Seen in Porto, Portugal
@hosford42 @jefg @RadicalGraffiti what would make it virtuous?
I've been trying to figure out a virtuous lifestyle for a minute, ankinda fucked. fucked.
Its a serious question tho!
@hosford42 @jefg @RadicalGraffiti
I'm not mad at your definition.
I used to get behind the whole "Landlords are just rent-seekers thing". For the most part its true.
But since I bought a house with my wife, I realized that she is... not inclined to upkeeping of a property.
She is able bodied and potentially capable, but she isn't going to get onto a roof and clean gutters, or set mouse traps to keep the place pest free.
Without me, It'd be unreasonably expensive to contract for everything.
@hosford42 @jefg @RadicalGraffiti
So I'd draw the "Virtuous" line there with landlords. If a landlord personally does upkeeping on a property they own, I'll respect that.
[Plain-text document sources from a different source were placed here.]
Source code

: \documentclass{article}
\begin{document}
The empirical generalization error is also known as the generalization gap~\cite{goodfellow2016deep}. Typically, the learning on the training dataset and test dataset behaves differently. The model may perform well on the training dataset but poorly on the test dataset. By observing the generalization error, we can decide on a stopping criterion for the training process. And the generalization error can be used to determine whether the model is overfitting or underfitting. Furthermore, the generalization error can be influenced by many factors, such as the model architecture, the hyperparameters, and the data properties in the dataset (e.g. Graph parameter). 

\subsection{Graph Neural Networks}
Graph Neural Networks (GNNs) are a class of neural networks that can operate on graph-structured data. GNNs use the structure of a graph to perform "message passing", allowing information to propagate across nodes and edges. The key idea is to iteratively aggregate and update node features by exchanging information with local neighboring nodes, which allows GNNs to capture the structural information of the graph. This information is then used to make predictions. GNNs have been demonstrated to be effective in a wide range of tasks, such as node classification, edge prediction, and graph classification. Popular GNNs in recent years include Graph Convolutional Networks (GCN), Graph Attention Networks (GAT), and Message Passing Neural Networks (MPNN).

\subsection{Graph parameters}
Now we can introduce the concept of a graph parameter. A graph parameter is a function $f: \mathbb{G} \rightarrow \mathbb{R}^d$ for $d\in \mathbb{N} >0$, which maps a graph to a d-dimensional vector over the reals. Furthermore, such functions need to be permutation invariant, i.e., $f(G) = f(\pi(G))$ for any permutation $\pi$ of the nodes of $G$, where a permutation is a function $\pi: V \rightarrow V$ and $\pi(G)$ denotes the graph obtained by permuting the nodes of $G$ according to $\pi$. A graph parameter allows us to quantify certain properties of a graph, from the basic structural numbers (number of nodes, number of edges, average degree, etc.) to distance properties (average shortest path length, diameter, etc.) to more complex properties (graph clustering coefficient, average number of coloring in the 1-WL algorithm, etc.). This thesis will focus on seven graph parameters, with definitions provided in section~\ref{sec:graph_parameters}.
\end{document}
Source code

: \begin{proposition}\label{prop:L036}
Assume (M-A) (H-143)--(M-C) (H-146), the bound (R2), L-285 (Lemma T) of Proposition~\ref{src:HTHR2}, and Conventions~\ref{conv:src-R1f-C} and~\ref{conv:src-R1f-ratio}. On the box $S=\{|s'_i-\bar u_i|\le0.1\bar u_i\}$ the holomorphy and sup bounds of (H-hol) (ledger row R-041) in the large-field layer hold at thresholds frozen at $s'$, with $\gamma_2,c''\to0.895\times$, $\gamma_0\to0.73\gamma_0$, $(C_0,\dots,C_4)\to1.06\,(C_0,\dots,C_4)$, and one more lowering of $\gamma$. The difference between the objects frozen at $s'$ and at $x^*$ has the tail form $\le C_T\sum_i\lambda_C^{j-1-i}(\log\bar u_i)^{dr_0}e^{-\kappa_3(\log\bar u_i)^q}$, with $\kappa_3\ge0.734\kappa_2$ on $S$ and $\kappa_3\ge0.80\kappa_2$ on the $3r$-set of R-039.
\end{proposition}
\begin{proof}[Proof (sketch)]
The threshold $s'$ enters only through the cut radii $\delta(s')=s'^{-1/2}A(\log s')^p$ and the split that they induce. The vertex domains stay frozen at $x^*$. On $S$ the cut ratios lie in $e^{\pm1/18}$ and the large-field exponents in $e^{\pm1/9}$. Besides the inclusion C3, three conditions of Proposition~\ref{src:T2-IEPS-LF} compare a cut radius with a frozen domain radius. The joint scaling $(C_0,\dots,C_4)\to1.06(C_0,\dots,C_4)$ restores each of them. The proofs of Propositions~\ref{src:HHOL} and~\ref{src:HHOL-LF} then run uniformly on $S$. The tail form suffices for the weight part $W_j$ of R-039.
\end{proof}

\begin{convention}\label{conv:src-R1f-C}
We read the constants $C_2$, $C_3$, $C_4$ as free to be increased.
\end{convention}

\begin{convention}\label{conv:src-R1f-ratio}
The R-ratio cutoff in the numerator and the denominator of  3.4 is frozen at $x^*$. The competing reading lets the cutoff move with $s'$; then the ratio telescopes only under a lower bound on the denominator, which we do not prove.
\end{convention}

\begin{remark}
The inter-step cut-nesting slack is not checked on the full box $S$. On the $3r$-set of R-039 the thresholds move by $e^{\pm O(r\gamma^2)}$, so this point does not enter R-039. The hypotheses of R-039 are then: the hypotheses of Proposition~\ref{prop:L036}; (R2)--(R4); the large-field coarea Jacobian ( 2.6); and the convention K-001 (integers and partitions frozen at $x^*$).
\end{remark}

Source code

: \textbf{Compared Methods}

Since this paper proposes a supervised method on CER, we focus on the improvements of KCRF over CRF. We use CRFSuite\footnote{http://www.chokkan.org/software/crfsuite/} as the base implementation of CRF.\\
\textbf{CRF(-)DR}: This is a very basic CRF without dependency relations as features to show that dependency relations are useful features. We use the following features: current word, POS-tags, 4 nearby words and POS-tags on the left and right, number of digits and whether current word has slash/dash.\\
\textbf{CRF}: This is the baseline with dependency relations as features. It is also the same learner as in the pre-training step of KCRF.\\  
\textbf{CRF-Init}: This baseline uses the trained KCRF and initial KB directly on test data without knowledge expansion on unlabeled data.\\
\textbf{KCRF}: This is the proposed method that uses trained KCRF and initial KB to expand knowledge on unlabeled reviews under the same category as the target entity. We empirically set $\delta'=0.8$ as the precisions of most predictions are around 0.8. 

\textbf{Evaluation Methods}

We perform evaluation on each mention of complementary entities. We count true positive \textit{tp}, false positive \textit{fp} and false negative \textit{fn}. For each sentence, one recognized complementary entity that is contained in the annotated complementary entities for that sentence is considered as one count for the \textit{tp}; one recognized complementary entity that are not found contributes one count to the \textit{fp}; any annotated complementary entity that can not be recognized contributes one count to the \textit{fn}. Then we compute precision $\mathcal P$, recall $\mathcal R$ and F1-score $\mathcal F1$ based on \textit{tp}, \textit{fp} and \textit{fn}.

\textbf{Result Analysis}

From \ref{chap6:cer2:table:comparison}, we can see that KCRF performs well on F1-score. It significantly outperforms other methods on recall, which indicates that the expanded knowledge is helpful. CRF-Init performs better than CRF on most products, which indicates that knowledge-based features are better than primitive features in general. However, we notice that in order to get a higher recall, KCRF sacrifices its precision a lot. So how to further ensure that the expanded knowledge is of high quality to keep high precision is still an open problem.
@hosford42 @frigginglorious @RadicalGraffiti The renter pays for the capital expense too. If the property is paid off, the money used to buy the property that someone is renting could have been put in the market or used to found a company or buy bonds or many other things. The owner expects appreciation on that capital. If the property is financed, the property owner is paying a bank interest for financing and passes that on to the renter.
If it were cheaper to buy, wouldn't the renter buy?
"40.7 million or 34.6% of occupied housing units are renter-occupied."
If over 1/3 of available housing is owned by landlords, that's plenty to drive up the price and keep folks from purchasing directly.
Doesn't invalidate your other point, though, that we also need more housing available in the first place.